Exercise aim
Sift through the material below and return the lines with "special".

Data for the task
+---+

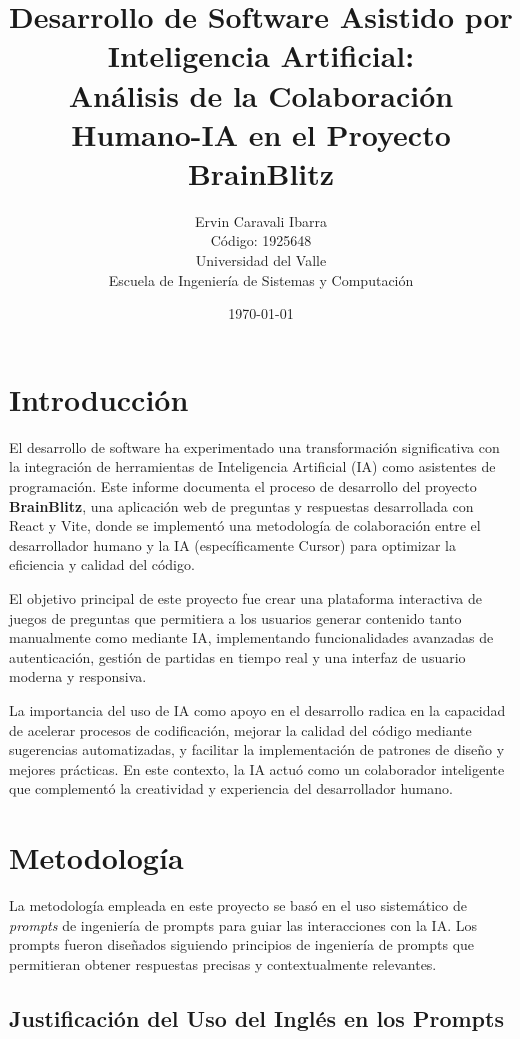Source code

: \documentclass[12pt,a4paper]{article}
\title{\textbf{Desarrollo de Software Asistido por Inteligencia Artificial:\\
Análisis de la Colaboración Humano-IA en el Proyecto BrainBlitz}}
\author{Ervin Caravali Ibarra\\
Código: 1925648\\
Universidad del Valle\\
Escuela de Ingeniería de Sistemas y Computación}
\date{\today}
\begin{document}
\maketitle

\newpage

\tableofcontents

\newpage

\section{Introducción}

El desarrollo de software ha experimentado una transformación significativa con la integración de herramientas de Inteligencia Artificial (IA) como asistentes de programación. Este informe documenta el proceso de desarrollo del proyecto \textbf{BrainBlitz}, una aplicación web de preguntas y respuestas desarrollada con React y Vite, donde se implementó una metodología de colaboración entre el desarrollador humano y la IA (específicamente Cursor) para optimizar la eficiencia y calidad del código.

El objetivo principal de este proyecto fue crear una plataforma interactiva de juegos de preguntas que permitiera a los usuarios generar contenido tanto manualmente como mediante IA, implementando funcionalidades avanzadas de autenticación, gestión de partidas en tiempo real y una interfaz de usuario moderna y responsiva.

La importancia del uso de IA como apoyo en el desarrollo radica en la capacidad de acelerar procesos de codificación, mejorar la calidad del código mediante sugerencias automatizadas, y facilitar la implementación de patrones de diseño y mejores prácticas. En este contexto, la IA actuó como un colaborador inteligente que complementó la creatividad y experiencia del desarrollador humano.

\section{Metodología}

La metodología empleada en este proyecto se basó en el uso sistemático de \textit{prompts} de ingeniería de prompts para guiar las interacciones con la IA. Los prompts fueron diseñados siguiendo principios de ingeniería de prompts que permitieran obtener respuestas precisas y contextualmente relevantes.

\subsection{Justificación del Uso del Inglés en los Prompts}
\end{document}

+---+

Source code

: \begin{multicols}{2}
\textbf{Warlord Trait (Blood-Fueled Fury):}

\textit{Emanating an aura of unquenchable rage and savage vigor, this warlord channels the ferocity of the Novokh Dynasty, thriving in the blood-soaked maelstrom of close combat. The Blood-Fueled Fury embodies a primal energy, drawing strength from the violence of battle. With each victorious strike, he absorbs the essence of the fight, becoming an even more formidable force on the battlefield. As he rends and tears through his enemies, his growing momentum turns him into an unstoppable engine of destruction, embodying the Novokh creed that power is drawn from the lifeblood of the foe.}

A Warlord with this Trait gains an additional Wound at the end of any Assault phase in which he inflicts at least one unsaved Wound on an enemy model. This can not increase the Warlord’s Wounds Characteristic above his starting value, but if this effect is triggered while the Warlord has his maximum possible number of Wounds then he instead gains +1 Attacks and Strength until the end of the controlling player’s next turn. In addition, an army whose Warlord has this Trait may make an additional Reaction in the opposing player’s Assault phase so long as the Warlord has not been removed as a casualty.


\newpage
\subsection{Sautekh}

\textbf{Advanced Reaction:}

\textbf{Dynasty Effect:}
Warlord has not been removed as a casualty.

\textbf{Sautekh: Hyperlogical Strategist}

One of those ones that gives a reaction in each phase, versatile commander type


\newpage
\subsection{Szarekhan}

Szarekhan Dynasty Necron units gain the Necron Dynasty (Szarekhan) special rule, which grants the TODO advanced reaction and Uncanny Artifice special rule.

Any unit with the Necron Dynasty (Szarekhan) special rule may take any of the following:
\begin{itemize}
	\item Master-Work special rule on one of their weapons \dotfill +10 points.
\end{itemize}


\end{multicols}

+---+

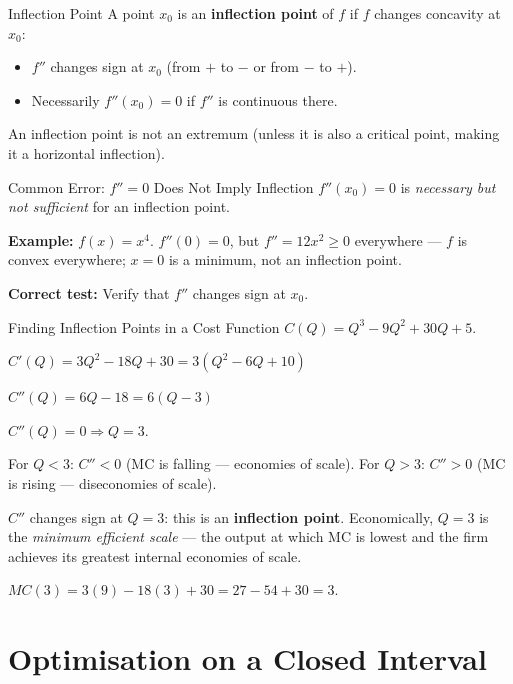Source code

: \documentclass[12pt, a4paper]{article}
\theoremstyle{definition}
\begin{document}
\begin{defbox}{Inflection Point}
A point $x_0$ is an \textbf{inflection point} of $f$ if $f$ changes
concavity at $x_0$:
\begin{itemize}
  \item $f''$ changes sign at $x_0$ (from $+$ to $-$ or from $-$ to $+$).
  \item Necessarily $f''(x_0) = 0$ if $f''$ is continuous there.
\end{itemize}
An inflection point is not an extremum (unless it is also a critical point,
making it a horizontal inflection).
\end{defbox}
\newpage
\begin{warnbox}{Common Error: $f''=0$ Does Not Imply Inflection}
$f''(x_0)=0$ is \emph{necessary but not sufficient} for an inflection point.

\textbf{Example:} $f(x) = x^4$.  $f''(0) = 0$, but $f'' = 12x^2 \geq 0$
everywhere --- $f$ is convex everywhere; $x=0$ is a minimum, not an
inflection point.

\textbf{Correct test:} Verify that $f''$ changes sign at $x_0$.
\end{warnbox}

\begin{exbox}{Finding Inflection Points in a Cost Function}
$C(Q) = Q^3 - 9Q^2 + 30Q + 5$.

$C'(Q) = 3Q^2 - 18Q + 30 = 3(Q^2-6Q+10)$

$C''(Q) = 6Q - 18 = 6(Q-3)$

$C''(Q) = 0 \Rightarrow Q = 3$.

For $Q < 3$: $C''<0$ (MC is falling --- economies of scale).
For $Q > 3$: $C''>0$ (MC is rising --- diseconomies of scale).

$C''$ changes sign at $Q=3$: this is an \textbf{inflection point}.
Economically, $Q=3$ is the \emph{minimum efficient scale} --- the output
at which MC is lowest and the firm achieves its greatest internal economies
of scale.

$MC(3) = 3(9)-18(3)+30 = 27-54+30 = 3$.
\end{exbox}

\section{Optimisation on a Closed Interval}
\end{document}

+---+

Exercise output
Szarekhan Dynasty Necron units gain the Necron Dynasty (Szarekhan) special rule, which grants the TODO advanced reaction and Uncanny Artifice special rule.
Any unit with the Necron Dynasty (Szarekhan) special rule may take any of the following:
	\item Master-Work special rule on one of their weapons \dotfill +10 points.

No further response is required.